Complicating matters even more is the fact that there is no single reliable and conclusive test for Lyme Disease, as there is for virtually every other disease. Many people will discover that they have Lyme Disease after having being tested with various tests for the disease and getting a negative result, sometimes repeatedly. The bacteria can be very elusive in the lab, especially during its earlier stages. 

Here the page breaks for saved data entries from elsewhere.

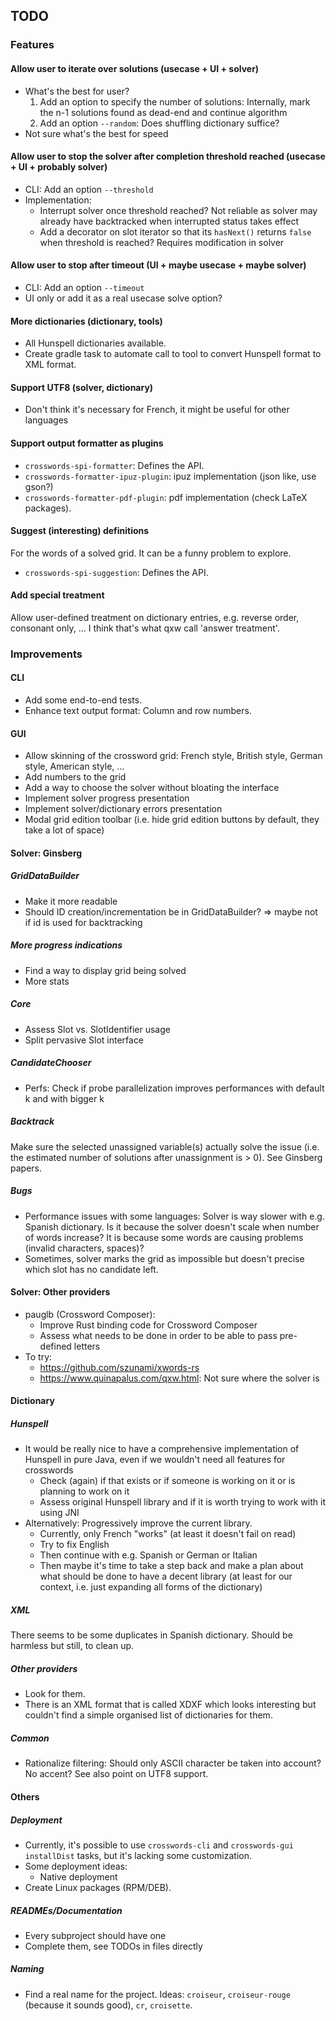 <!--
SPDX-FileCopyrightText: 2023 Antoine Belvire
SPDX-License-Identifier: GPL-3.0-or-later
-->

## TODO

### Features

#### Allow user to iterate over solutions (usecase + UI + solver)

- What's the best for user?
  1. Add an option to specify the number of solutions: Internally, mark the n-1 solutions found as
     dead-end and continue algorithm
  2. Add an option `--random`: Does shuffling dictionary suffice?
- Not sure what's the best for speed

#### Allow user to stop the solver after completion threshold reached (usecase + UI + probably solver)

- CLI: Add an option `--threshold`
- Implementation:
  - Interrupt solver once threshold reached? Not reliable as solver may already have backtracked
    when interrupted status takes effect
  - Add a decorator on slot iterator so that its `hasNext()` returns `false` when threshold is
    reached? Requires modification in solver

#### Allow user to stop after timeout (UI + maybe usecase + maybe solver)

- CLI: Add an option `--timeout`
- UI only or add it as a real usecase solve option?

#### More dictionaries (dictionary, tools)

- All Hunspell dictionaries available.
- Create gradle task to automate call to tool to convert Hunspell format to XML format.

#### Support UTF8 (solver, dictionary)

- Don't think it's necessary for French, it might be useful for other languages

#### Support output formatter as plugins

- `crosswords-spi-formatter`: Defines the API.
- `crosswords-formatter-ipuz-plugin`: ipuz implementation (json like, use gson?)
- `crosswords-formatter-pdf-plugin`: pdf implementation (check LaTeX packages).

#### Suggest (interesting) definitions

For the words of a solved grid. It can be a funny problem to explore.

- `crosswords-spi-suggestion`: Defines the API.

#### Add special treatment

Allow user-defined treatment on dictionary entries, e.g. reverse order, consonant only, ... I 
think that's what qxw call 'answer treatment'.

### Improvements

#### CLI

- Add some end-to-end tests.
- Enhance text output format: Column and row numbers.

#### GUI

- Allow skinning of the crossword grid: French style, British style, German style, American 
  style, ...
- Add numbers to the grid
- Add a way to choose the solver without bloating the interface
- Implement solver progress presentation
- Implement solver/dictionary errors presentation
- Modal grid edition toolbar (i.e. hide grid edition buttons by default, they take a lot of space)

#### Solver: Ginsberg

##### GridDataBuilder

- Make it more readable
- Should ID creation/incrementation be in GridDataBuilder? => maybe not if id is used for
  backtracking

##### More progress indications

- Find a way to display grid being solved
- More stats

##### Core

- Assess Slot vs. SlotIdentifier usage
- Split pervasive Slot interface

##### CandidateChooser

- Perfs: Check if probe parallelization improves performances with default k and with bigger k

##### Backtrack

Make sure the selected unassigned variable(s) actually solve the issue (i.e. the estimated number of
solutions after unassignment is > 0). See Ginsberg papers.

##### Bugs

* Performance issues with some languages: Solver is way slower with e.g. Spanish dictionary. Is 
  it because the solver doesn't scale when number of words increase? It is because some words are 
  causing problems (invalid characters, spaces)?
* Sometimes, solver marks the grid as impossible but doesn't precise which slot has no candidate 
  left.

#### Solver: Other providers

- pauglb (Crossword Composer):
    - Improve Rust binding code for Crossword Composer
    - Assess what needs to be done in order to be able to pass pre-defined letters
- To try:
    - https://github.com/szunami/xwords-rs
    - https://www.quinapalus.com/qxw.html: Not sure where the solver is

#### Dictionary

##### Hunspell

- It would be really nice to have a comprehensive implementation of Hunspell in pure Java, even if
  we wouldn't need all features for crosswords
  - Check (again) if that exists or if someone is working on it or is planning to work on it
  - Assess original Hunspell library and if it is worth trying to work with it using JNI
- Alternatively: Progressively improve the current library.
  - Currently, only French "works" (at least it doesn't fail on read)
  - Try to fix English
  - Then continue with e.g. Spanish or German or Italian
  - Then maybe it's time to take a step back and make a plan about what should be done to have a
    decent library (at least for our context, i.e. just expanding all forms of the dictionary)

##### XML

There seems to be some duplicates in Spanish dictionary. Should be harmless but still, to clean up.

##### Other providers

- Look for them.
- There is an XML format that is called XDXF which looks interesting but couldn't find a simple
  organised list of dictionaries for them.

##### Common

- Rationalize filtering: Should only ASCII character be taken into account? No accent? See also
  point on UTF8 support.

#### Others

##### Deployment

- Currently, it's possible to use `crosswords-cli` and `crosswords-gui` `installDist` tasks, but
  it's lacking some customization.
- Some deployment ideas:
  - Native deployment
- Create Linux packages (RPM/DEB).

##### READMEs/Documentation

- Every subproject should have one
- Complete them, see TODOs in files directly

##### Naming

- Find a real name for the project. Ideas: `croiseur`, `croiseur-rouge` (because it sounds good), 
  `cr`, `croisette`.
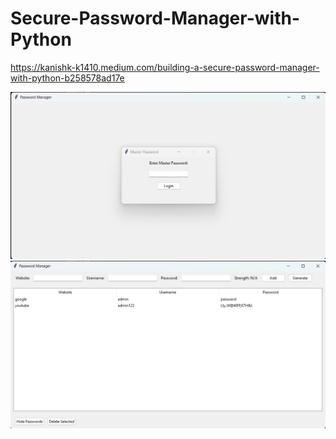 # Secure-Password-Manager-with-Python

https://kanishk-k1410.medium.com/building-a-secure-password-manager-with-python-b258578ad17e

<img src="https://github.com/bleak14midwinter/Secure-Password-Manager-with-Python/blob/main/login.png">
<img src="https://github.com/bleak14midwinter/Secure-Password-Manager-with-Python/blob/main/manager.png">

As such, those with Lyme Disease can suffer for years, or decades – physically, emotionally and/or spiritually – without knowing what is wrong with them. Frequently, they are heavily treated and/or hospitalized for various diseases, yet see no relief. Their friends and relatives, even doctors, will often dismiss their symptoms as “in your head” – making the pain all the more unbearable. 
 
A case in point is Dr. Neil Spector, one of the nation’s most respected oncologists, who helped develop two lifesaving cancer drugs. Dr. Spector had Lyme Disease for years, which neither he, nor any of his prestigious medical colleagues were able to diagnose – despite many symptoms. The disease was eventually discovered and treated once it hit his heart, and he required a heart transplant. Dr. Spector authored a poignant memoir, titled Gone in a Heartbeat: A Physician’s Search for True Healing, recounting his ordeal. 
 
“The bottom line is that one should never give up in the search of a diagnosis, even after a battery of doctors and tests have ruled ‘everything’ out,” says Mrs. Honig. “There are so many such cases that we hear about, where the symptoms turned out to be a result of Lyme Disease. We owe this to ourselves and our children.”
 
That’s precisely why Life for Lyme remains so determined to help the public and medical community better prevent, diagnose and treat this dreaded disease, b’siyatta dishmaya.